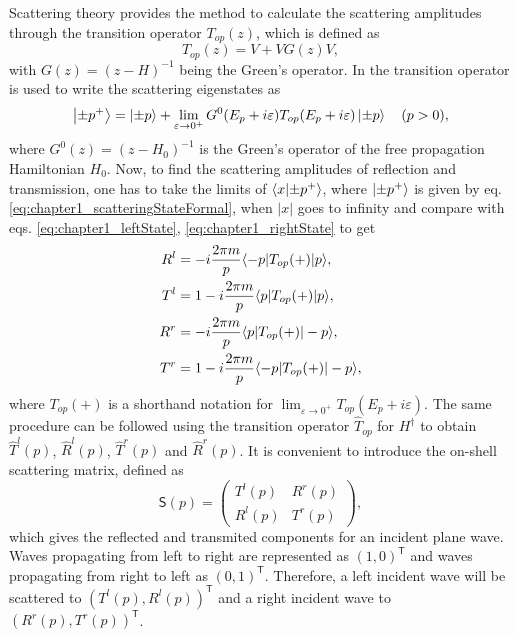 Scattering theory provides the method to calculate the scattering amplitudes through the transition operator $T_{op}(z)$, which is defined as
%
\begin{equation}
T_{op}(z) = V + VG(z)V,
\label{eq:chapter1_transitionOperator_definition}
\end{equation}
%
with $G(z) = (z-H)^{-1}$ being the Green's operator. In \cite{Muga2004} the transition operator is used to write the scattering eigenstates as
%
\begin{equation}
  \ket{\pm p^+} =  \ket{\pm p} + \lim_{ \varepsilon\to 0^+ } G^0(E_p + i\varepsilon)T_{op}(E_p + i\varepsilon)\ket{\pm p}\quad (p>0),
  \label{eq:chapter1_scatteringStateFormal}
\end{equation}
%
where $G^0(z) = (z-H_0)^{-1}$ is the Green's operator of the free propagation Hamiltonian $H_0$. Now, to find the scattering amplitudes of reflection and transmission, one has to take the limits of $\braket{x}{\pm p^+}$, where $\ket{\pm p^+}$ is given by eq. \eqref{eq:chapter1_scatteringStateFormal}, when $|x|$ goes to infinity and compare with eqs. \eqref{eq:chapter1_leftState}, \eqref{eq:chapter1_rightState} to get
%
\begin{align}
R^l&=-i\frac{2\pi m}{p}\la -p|T_{op}(+)|p\ra\nonumber,
\\
T^l&=1-i\frac{2\pi m}{p} \la p|T_{op}(+)|p\ra\nonumber,
\\
R^r&=-i\frac{2\pi m}{p}\la p|T_{op}(+)|-p\ra\nonumber,
\\
T^r&=1-i\frac{2\pi m}{p}\la -p|T_{op}(+)|-p\ra,
\label{eq:chapter1_amplitudesFromTOperator}
\end{align}
%
where $T_{op}(+)$ is a shorthand notation for $\lim_{ \varepsilon\to 0^+ } T_{op}(E_p + i\varepsilon)$. The same procedure can be followed using the transition operator $\widehat{T}_{op}$ for $H^\dagger$ to obtain $\widehat{T}^l(p)$, $\widehat{R}^l(p)$, $\widehat{T}^r(p)$ and $\widehat{R}^r(p)$. It is convenient to introduce the on-shell scattering matrix, defined as
%
\begin{equation}
  \mathsf{S}(p) =
  \left(
  \begin{array}{cc}
    T^l(p)&R^r(p)
    \\
    R^l(p)&T^r(p)
  \end{array}
  \right),
  \label{eq:chapter1_onShellMatrix}
\end{equation}
%
which gives the reflected and transmited components for an incident plane wave. Waves propagating from left to right are represented as $\left(1,0\right)^\mathsf{T}$ and waves propagating from right to left as $\left(0,1\right)^\mathsf{T}$. Therefore, a left incident wave will be scattered to $\left(T^l(p),R^l(p)\right)^\mathsf{T}$ and a right incident wave to $\left(R^r(p),T^r(p)\right)^\mathsf{T}$.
******
=== Task directions ===
Where pictures sit among the data above, omit them, and output the rest exactly.

=== Task output ===
 Scattering theory provides the method to calculate the scattering amplitudes through the transition operator $T_{op}(z)$, which is defined as
%
\begin{equation}
T_{op}(z) = V + VG(z)V,
\label{eq:chapter1_transitionOperator_definition}
\end{equation}
%
with $G(z) = (z-H)^{-1}$ being the Green's operator. In \cite{Muga2004} the transition operator is used to write the scattering eigenstates as
%
\begin{equation}
  \ket{\pm p^+} =  \ket{\pm p} + \lim_{ \varepsilon\to 0^+ } G^0(E_p + i\varepsilon)T_{op}(E_p + i\varepsilon)\ket{\pm p}\quad (p>0),
  \label{eq:chapter1_scatteringStateFormal}
\end{equation}
%
where $G^0(z) = (z-H_0)^{-1}$ is the Green's operator of the free propagation Hamiltonian $H_0$. Now, to find the scattering amplitudes of reflection and transmission, one has to take the limits of $\braket{x}{\pm p^+}$, where $\ket{\pm p^+}$ is given by eq. \eqref{eq:chapter1_scatteringStateFormal}, when $|x|$ goes to infinity and compare with eqs. \eqref{eq:chapter1_leftState}, \eqref{eq:chapter1_rightState} to get
%
\begin{align}
R^l&=-i\frac{2\pi m}{p}\la -p|T_{op}(+)|p\ra\nonumber,
\\
T^l&=1-i\frac{2\pi m}{p} \la p|T_{op}(+)|p\ra\nonumber,
\\
R^r&=-i\frac{2\pi m}{p}\la p|T_{op}(+)|-p\ra\nonumber,
\\
T^r&=1-i\frac{2\pi m}{p}\la -p|T_{op}(+)|-p\ra,
\label{eq:chapter1_amplitudesFromTOperator}
\end{align}
%
where $T_{op}(+)$ is a shorthand notation for $\lim_{ \varepsilon\to 0^+ } T_{op}(E_p + i\varepsilon)$. The same procedure can be followed using the transition operator $\widehat{T}_{op}$ for $H^\dagger$ to obtain $\widehat{T}^l(p)$, $\widehat{R}^l(p)$, $\widehat{T}^r(p)$ and $\widehat{R}^r(p)$. It is convenient to introduce the on-shell scattering matrix, defined as
%
\begin{equation}
  \mathsf{S}(p) =
  \left(
  \begin{array}{cc}
    T^l(p)&R^r(p)
    \\
    R^l(p)&T^r(p)
  \end{array}
  \right),
  \label{eq:chapter1_onShellMatrix}
\end{equation}
%
which gives the reflected and transmited components for an incident plane wave. Waves propagating from left to right are represented as $\left(1,0\right)^\mathsf{T}$ and waves propagating from right to left as $\left(0,1\right)^\mathsf{T}$. Therefore, a left incident wave will be scattered to $\left(T^l(p),R^l(p)\right)^\mathsf{T}$ and a right incident wave to $\left(R^r(p),T^r(p)\right)^\mathsf{T}$.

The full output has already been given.